Document images with source code —

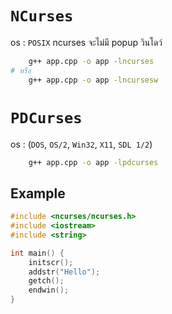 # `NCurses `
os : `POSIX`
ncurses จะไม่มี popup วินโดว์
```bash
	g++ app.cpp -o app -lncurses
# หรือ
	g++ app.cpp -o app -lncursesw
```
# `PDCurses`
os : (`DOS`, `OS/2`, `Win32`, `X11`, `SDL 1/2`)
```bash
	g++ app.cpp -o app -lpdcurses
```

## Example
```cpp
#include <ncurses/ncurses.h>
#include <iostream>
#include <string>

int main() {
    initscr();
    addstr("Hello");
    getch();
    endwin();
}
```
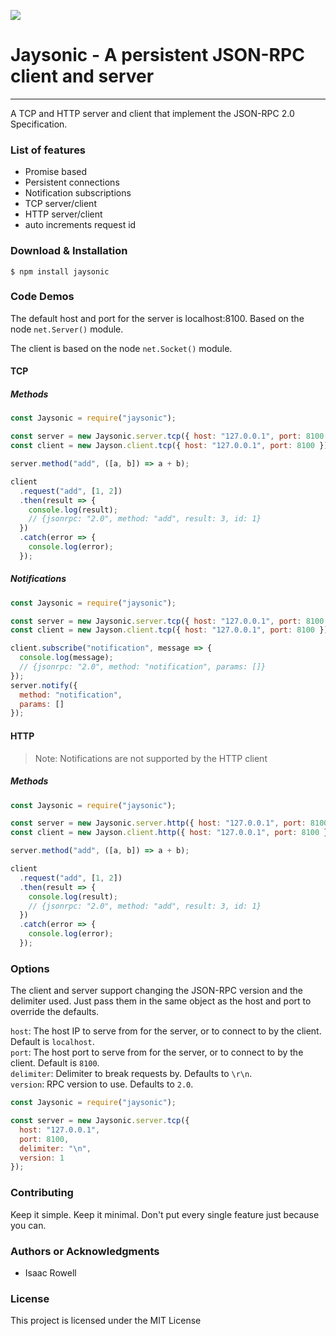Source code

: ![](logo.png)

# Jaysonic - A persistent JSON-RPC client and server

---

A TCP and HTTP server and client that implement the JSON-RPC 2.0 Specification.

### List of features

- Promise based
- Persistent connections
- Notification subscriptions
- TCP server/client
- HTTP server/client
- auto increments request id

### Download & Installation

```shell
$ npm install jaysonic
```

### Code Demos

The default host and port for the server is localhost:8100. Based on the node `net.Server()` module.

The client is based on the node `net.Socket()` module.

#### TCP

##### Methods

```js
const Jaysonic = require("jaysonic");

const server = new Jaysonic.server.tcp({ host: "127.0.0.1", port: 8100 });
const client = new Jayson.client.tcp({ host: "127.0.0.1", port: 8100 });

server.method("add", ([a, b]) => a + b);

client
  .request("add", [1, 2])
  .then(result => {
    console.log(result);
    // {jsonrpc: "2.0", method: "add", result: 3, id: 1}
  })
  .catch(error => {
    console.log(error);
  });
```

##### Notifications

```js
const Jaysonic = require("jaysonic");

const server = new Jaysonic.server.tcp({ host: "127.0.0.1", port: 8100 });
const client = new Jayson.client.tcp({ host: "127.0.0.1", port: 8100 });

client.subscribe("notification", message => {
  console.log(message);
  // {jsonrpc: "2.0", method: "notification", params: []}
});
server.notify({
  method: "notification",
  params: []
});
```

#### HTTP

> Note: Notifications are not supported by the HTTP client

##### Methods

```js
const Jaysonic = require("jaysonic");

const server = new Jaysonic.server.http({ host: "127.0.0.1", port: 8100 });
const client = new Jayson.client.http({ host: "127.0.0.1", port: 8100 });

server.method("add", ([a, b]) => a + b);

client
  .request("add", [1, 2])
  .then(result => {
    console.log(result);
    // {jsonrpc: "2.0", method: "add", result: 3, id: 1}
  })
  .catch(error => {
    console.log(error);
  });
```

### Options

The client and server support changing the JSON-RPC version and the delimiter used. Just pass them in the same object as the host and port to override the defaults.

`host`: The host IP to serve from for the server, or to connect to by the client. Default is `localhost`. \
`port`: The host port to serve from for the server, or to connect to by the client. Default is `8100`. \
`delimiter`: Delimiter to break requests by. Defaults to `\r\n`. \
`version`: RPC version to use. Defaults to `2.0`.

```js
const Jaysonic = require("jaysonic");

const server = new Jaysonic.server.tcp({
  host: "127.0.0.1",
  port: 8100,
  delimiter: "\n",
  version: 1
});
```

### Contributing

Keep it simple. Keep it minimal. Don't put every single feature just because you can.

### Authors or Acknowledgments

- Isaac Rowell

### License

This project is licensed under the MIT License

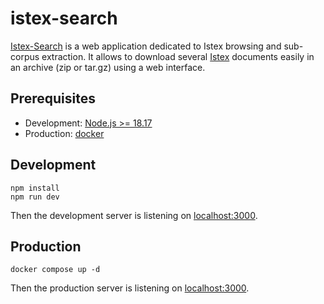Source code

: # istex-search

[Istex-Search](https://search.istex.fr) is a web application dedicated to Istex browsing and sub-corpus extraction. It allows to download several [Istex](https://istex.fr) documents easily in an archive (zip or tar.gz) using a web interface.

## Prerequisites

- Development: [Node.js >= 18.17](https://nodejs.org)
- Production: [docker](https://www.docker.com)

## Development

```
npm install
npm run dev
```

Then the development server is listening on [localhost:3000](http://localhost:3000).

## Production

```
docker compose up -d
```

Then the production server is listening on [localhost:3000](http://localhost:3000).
--
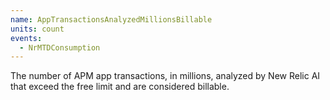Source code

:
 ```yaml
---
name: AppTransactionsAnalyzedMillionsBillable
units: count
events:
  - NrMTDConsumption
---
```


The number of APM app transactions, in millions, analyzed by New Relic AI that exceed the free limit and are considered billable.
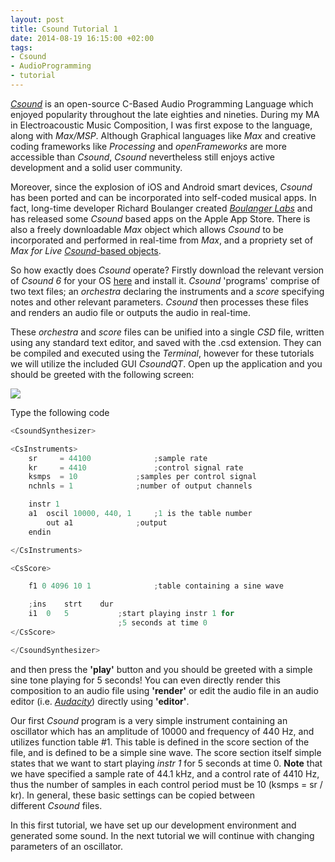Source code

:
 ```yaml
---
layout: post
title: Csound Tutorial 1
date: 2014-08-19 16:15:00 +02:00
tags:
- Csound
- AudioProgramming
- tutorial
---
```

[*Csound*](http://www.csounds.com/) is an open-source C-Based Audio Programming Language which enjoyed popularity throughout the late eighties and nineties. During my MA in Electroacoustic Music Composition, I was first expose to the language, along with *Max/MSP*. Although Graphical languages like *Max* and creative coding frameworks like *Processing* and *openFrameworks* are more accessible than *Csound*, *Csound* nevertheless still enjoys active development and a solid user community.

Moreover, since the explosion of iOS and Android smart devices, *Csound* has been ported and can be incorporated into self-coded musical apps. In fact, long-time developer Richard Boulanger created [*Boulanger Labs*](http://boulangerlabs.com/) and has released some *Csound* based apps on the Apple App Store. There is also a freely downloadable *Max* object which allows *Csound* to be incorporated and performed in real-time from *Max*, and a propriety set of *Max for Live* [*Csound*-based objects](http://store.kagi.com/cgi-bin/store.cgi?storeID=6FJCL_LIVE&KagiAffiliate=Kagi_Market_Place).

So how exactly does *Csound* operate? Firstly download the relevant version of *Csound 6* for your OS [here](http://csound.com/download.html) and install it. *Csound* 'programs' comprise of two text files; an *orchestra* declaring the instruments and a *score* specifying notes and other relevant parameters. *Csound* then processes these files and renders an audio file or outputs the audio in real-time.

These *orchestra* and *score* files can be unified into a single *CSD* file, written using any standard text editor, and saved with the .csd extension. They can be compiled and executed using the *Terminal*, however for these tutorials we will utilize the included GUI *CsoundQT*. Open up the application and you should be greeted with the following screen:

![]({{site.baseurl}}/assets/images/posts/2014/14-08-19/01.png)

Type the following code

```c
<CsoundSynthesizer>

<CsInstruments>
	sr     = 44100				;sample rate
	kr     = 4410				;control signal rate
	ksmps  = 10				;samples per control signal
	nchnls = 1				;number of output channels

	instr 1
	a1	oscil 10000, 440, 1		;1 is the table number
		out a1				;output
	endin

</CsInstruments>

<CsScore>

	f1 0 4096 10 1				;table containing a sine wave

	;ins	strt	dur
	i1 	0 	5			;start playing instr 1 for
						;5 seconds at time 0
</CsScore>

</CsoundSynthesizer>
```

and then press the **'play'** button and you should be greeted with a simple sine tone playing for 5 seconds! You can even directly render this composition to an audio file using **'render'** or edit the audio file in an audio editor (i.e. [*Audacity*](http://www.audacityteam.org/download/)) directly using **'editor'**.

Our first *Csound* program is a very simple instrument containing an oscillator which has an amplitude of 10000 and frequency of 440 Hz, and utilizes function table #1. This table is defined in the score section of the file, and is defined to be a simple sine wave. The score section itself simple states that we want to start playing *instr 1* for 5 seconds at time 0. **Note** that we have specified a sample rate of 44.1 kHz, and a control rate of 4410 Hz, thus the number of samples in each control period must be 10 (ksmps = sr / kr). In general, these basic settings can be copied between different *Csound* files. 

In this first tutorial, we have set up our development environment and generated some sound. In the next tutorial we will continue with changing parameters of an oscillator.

What you will do —
Copy out each line of the entries where the word "using" is found.

Task response —
[Istex-Search](https://search.istex.fr) is a web application dedicated to Istex browsing and sub-corpus extraction. It allows to download several [Istex](https://istex.fr) documents easily in an archive (zip or tar.gz) using a web interface.
These *orchestra* and *score* files can be unified into a single *CSD* file, written using any standard text editor, and saved with the .csd extension. They can be compiled and executed using the *Terminal*, however for these tutorials we will utilize the included GUI *CsoundQT*. Open up the application and you should be greeted with the following screen:
and then press the **'play'** button and you should be greeted with a simple sine tone playing for 5 seconds! You can even directly render this composition to an audio file using **'render'** or edit the audio file in an audio editor (i.e. [*Audacity*](http://www.audacityteam.org/download/)) directly using **'editor'**.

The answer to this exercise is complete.